Widely and rather wildly lauded as a dramatic return to form, Quentin Tarantino’s Django Unchained (2012) serves as a brilliantly entertaining, although not altogether unexpected piece of pastiche, caricature cinema. Set to the backdrop of America’s pre-Civil War plantations, it is in equal parts a revenge thriller and a buddy movie, led by a stellar cast with Jamie Foxx and Christoph Waltz on sublime form as its leading men. The story begins with Django (Foxx) being transported as a slave through the backwoods of Texas. On the journey, he and his captors happen upon what turns out to be fateful encounter with Waltz’s Dr. King Schultz.
Schultz frees Django and subsequently decides to help him reunite with his wife Broomhilda, played by Kerry Washington. However, the evil Calvin Candie, played to sadistic perfection by Leonardo DiCaprio, is currently holding her captive on his Candyland plantation. What ensues is the tale of an unlikely friendship, as the pair embark on a mission of danger and brutality to bring Django and Broomhilda back together and exact revenge on Candie and his racist establishment.

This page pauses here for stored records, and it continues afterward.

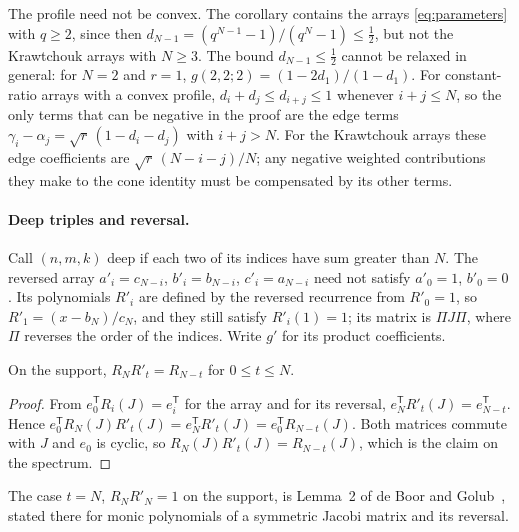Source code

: The profile need not be convex. The corollary contains the arrays \eqref{eq:parameters} with $q\geq2$, since then $d_{N-1}=(q^{N-1}-1)/(q^N-1)\leq\tfrac12$, but not the Krawtchouk arrays with $N\geq3$. The bound $d_{N-1}\leq\tfrac12$ cannot be relaxed in general: for $N=2$ and $r=1$, $g(2,2;2)=(1-2d_1)/(1-d_1)$. For constant-ratio arrays with a convex profile, $d_i+d_j\leq d_{i+j}\leq1$ whenever $i+j\leq N$, so the only terms that can be negative in the proof are the edge terms $\gamma_i-\alpha_j=\sqrt r\,(1-d_i-d_j)$ with $i+j>N$. For the Krawtchouk arrays these edge coefficients are $\sqrt r\,(N-i-j)/N$; any negative weighted contributions they make to the cone identity must be compensated by its other terms.

\paragraph{Deep triples and reversal.}
Call $(n,m,k)$ deep if each two of its indices have sum greater than $N$. The reversed array $a'_i=c_{N-i}$, $b'_i=b_{N-i}$, $c'_i=a_{N-i}$ need not satisfy $a'_0=1$, $b'_0=0$. Its polynomials $R'_i$ are defined by the reversed recurrence from $R'_0=1$, so $R'_1=(x-b_N)/c_N$, and they still satisfy $R'_i(1)=1$; its matrix is $\Pi J\Pi$, where $\Pi$ reverses the order of the indices. Write $g'$ for its product coefficients.

\begin{lemma}\label{lem:reversal}
On the support, $R_NR'_t=R_{N-t}$ for $0\leq t\leq N$.
\end{lemma}
\begin{proof}
From $e_0^{\mathsf T}R_i(J)=e_i^{\mathsf T}$ for the array and for its reversal, $e_N^{\mathsf T}R'_t(J)=e_{N-t}^{\mathsf T}$. Hence $e_0^{\mathsf T}R_N(J)R'_t(J)=e_N^{\mathsf T}R'_t(J)=e_0^{\mathsf T}R_{N-t}(J)$. Both matrices commute with $J$ and $e_0$ is cyclic, so $R_N(J)R'_t(J)=R_{N-t}(J)$, which is the claim on the spectrum.
\end{proof}
The case $t=N$, $R_NR'_N=1$ on the support, is Lemma~2 of de Boor and Golub~\cite{deboor}, stated there for monic polynomials of a symmetric Jacobi matrix and its reversal.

While Django Unchained is unquestionably the work of a masterful director, with superb performances pulled from each and every one of its cast members, the readiness of so many to cite it as a major return to form is to overlook the qualities at work in Tarantino’s previous few outings – with the exception of the dreadful Death Proof (2007) – and possibly overstate the qualities on display here. In many ways, with Django Unchained, Tarantino continues to apply the same elements evident in each of his works since 1997’s Jackie Brown, simply shifting the genre-specific framework to accommodate them; Kill Bill (2002) – a bloody, violent revenge thriller in the martial arts genre; Inglorious Basterds (2009) – an exploitative thriller set during the Second World War; and now Django.

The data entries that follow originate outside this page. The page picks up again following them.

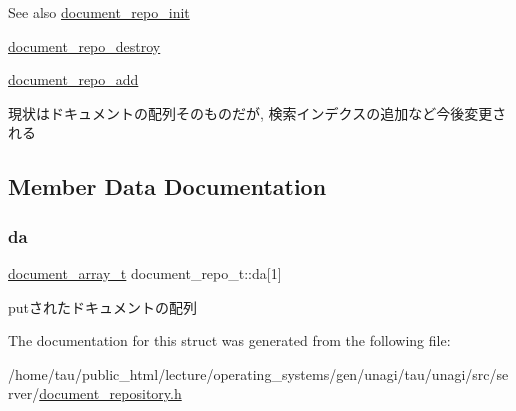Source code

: \begin{DoxySeeAlso}{See also}
\hyperlink{document__repository_8h_ad73236d39e69cbae2e618682cb2faa4e}{document\+\_\+repo\+\_\+init} 

\hyperlink{document__repository_8h_a3e498b4e62c3223775c173a3b299f412}{document\+\_\+repo\+\_\+destroy} 

\hyperlink{document__repository_8h_aa6eebf0d0d4ec7f8d0a79dc7f061502b}{document\+\_\+repo\+\_\+add}
\end{DoxySeeAlso}
現状はドキュメントの配列そのものだが, 検索インデクスの追加など今後変更される 

\subsection{Member Data Documentation}
\mbox{\label{structdocument__repo__t_a9db2e8a3603bcf80f9500de054d5d995}} 
\subsubsection{\texorpdfstring{da}{da}}
{\footnotesize\ttfamily \hyperlink{structdocument__array__t}{document\+\_\+array\+\_\+t} document\+\_\+repo\+\_\+t\+::da\mbox{[}1\mbox{]}}

putされたドキュメントの配列 

The documentation for this struct was generated from the following file\+:\begin{DoxyCompactItemize}
\item 
/home/tau/public\+\_\+html/lecture/operating\+\_\+systems/gen/unagi/tau/unagi/src/server/\hyperlink{document__repository_8h}{document\+\_\+repository.\+h}\end{DoxyCompactItemize}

It’s this lack of originality, that some may argue lies at the heart of each of Tarantino’s films, that prevents Django Unchained from being labelled as a bona fide masterpiece. Despite being thoroughly enjoyable throughout, deftly offsetting the difficult subject matter with some genuinely funny moments, there isn’t quite enough to drag you back for multiple viewings. That said, while it fails to reach the dizzying heights of Reservoir Dogs (1992) and Pulp Fiction (1994), Django Unchained is certainly deserving of a place amongst Tarantino’s most celebrated works this side of the 21st century.